Geocoding API Spend Tracking Flow A left-to-right flow showing an incoming address being checked against Redis budget counters, routed to an active geocoding provider, with a fallback path when a provider is over budget. Address batch in get_active _provider() check_threshold ×n Redis spend:p:date / quota:p:date Geocode call (active provider) record_request() INCR + INCRBYFLOAT Fallback / queue retry Normalised address out HGETALL / GET within budget all exhausted

Edge Cases and Failure Modes

1. TTL pushing expiry past the billing midnight

EXPIRE spend:{p}:{date} 86400 resets the clock on every call. If calls continue near midnight the key survives past the billing boundary, double-counting into the next day’s budget. Fix: set the TTL only at key creation using SET … EX or a Lua check, or replace EXPIRE with EXPIREAT pointing to the next UTC midnight:

import calendar, datetime

def _seconds_until_midnight_utc() -> int:
    now = datetime.datetime.utcnow()
    midnight = (now + datetime.timedelta(days=1)).replace(
        hour=0, minute=0, second=0, microsecond=0
    )
    return int((midnight - now).total_seconds())
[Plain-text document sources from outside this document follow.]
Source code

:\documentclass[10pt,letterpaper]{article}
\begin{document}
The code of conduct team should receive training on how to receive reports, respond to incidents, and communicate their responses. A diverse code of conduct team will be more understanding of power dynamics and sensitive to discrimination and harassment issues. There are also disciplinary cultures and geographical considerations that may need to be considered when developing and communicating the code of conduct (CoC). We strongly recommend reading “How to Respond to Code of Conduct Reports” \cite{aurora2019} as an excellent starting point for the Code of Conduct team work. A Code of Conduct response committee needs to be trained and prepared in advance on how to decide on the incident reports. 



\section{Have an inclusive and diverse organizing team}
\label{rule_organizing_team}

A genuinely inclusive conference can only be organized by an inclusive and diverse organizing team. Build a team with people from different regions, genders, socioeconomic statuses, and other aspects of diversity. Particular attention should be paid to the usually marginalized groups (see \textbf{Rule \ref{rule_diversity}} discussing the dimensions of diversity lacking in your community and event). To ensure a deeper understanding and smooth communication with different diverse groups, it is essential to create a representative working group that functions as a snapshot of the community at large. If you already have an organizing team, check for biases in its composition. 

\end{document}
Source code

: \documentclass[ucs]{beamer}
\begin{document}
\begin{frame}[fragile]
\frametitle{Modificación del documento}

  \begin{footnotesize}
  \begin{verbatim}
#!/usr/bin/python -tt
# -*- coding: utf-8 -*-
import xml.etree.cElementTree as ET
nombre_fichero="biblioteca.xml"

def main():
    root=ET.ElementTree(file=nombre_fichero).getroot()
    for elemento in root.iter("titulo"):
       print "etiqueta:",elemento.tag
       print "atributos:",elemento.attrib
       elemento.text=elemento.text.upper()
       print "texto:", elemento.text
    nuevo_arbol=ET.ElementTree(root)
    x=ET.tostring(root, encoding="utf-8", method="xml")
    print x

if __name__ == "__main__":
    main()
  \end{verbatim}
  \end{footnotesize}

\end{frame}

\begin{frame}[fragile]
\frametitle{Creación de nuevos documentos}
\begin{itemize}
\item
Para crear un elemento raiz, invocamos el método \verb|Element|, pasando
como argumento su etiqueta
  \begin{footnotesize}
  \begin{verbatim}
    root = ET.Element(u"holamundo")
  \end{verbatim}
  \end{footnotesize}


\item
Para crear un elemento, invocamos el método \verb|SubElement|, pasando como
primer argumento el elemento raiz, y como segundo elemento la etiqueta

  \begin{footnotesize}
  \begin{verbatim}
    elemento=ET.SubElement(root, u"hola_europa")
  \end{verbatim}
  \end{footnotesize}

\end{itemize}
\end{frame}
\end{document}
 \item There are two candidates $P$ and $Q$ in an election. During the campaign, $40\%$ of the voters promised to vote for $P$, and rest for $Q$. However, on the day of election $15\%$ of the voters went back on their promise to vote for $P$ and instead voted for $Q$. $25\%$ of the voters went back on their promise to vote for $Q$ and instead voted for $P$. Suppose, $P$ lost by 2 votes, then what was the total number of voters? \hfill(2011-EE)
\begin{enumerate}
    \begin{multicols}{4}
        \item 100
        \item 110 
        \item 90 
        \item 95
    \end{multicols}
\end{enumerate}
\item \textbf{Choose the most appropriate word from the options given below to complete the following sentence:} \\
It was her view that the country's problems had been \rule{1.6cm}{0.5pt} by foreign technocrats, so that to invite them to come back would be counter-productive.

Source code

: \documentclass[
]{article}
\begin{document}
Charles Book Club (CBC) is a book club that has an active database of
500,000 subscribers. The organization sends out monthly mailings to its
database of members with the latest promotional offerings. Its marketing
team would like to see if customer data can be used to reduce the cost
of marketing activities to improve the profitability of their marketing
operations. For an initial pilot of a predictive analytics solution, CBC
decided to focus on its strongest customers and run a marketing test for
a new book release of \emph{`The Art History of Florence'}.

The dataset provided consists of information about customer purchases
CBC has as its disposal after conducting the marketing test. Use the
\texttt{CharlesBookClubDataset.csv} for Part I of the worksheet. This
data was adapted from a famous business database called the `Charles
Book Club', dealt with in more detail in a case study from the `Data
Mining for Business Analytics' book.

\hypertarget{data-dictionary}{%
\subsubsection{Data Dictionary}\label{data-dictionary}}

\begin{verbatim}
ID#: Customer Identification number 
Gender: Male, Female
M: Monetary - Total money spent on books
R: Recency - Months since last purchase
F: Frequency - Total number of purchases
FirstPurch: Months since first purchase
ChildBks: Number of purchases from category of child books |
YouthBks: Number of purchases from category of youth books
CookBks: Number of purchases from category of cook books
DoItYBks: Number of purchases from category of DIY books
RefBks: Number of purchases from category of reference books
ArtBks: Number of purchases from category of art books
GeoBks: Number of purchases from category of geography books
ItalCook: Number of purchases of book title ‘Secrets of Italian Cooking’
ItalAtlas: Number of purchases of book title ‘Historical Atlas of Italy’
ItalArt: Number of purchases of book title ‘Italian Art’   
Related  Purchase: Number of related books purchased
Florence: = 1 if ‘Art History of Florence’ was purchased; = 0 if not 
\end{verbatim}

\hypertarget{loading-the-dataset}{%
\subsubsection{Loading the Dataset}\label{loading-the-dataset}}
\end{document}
# In record_request, after the pipeline:
ttl = _seconds_until_midnight_utc()
pipe.expire(spend_key, ttl)
pipe.expire(quota_key, ttl)

2. Non-atomic pipeline leaving partial state

A plain pipeline sends commands in one round-trip but does not use MULTI/EXEC, so another client can read an intermediate state (quota incremented, spend not yet). For financial auditing where exact atomicity matters, wrap the increment in a Lua script:

LUA_RECORD = """
local quota = redis.call('INCR', KEYS[1])
local spend = redis.call('INCRBYFLOAT', KEYS[2], ARGV[1])
return {quota, spend}
"""

_record_script = None  # module-level, registered once

def record_atomic(r: redis.Redis, provider: str, cost: float) -> Dict[str, float]:
    global _record_script
    if _record_script is None:
        _record_script = r.register_script(LUA_RECORD)
    today = datetime.date.today().isoformat()
    quota_key = f"quota:{provider}:{today}"
    spend_key = f"spend:{provider}:{today}"
    results = _record_script(keys=[quota_key, spend_key], args=[cost])
    return {"quota": int(results[0]), "spend": round(float(results[1]), 6)}

3. Redis unreachable — fail open, not stalled

Geocoding throughput must not block on a non-critical counter update. If Redis is down, log the missed increment and continue:

def safe_record(
    tracker: GeocodingSpendTracker,
    provider: str,
    cost: float,
) -> Optional[Dict[str, float]]:
    try:
        return tracker.record_request(provider, cost)
    except redis.RedisError:
        # Log for later reconciliation; do not halt the pipeline.
        import logging
        logging.warning("Redis unavailable — spend counter skipped for %s", provider)
        return None

On recovery, reconcile skipped increments from your application logs or from the geocoding provider’s own usage API.

Integration Note

This tracker is the enforcement layer inside the API Quota Tracking & Cost Management workflow. Call get_active_provider() before every geocoding dispatch; call record_request() immediately after a successful response. The provider_list you pass should follow the same priority order you configure for implementing fallback chains for failed lookups — so budget exhaustion and HTTP errors both collapse to the same graceful degradation path. For high-throughput pipelines that send thousands of addresses per minute, combine this tracker with rate-limiting strategies for batch processing to pace outbound request volume independently of spend limits.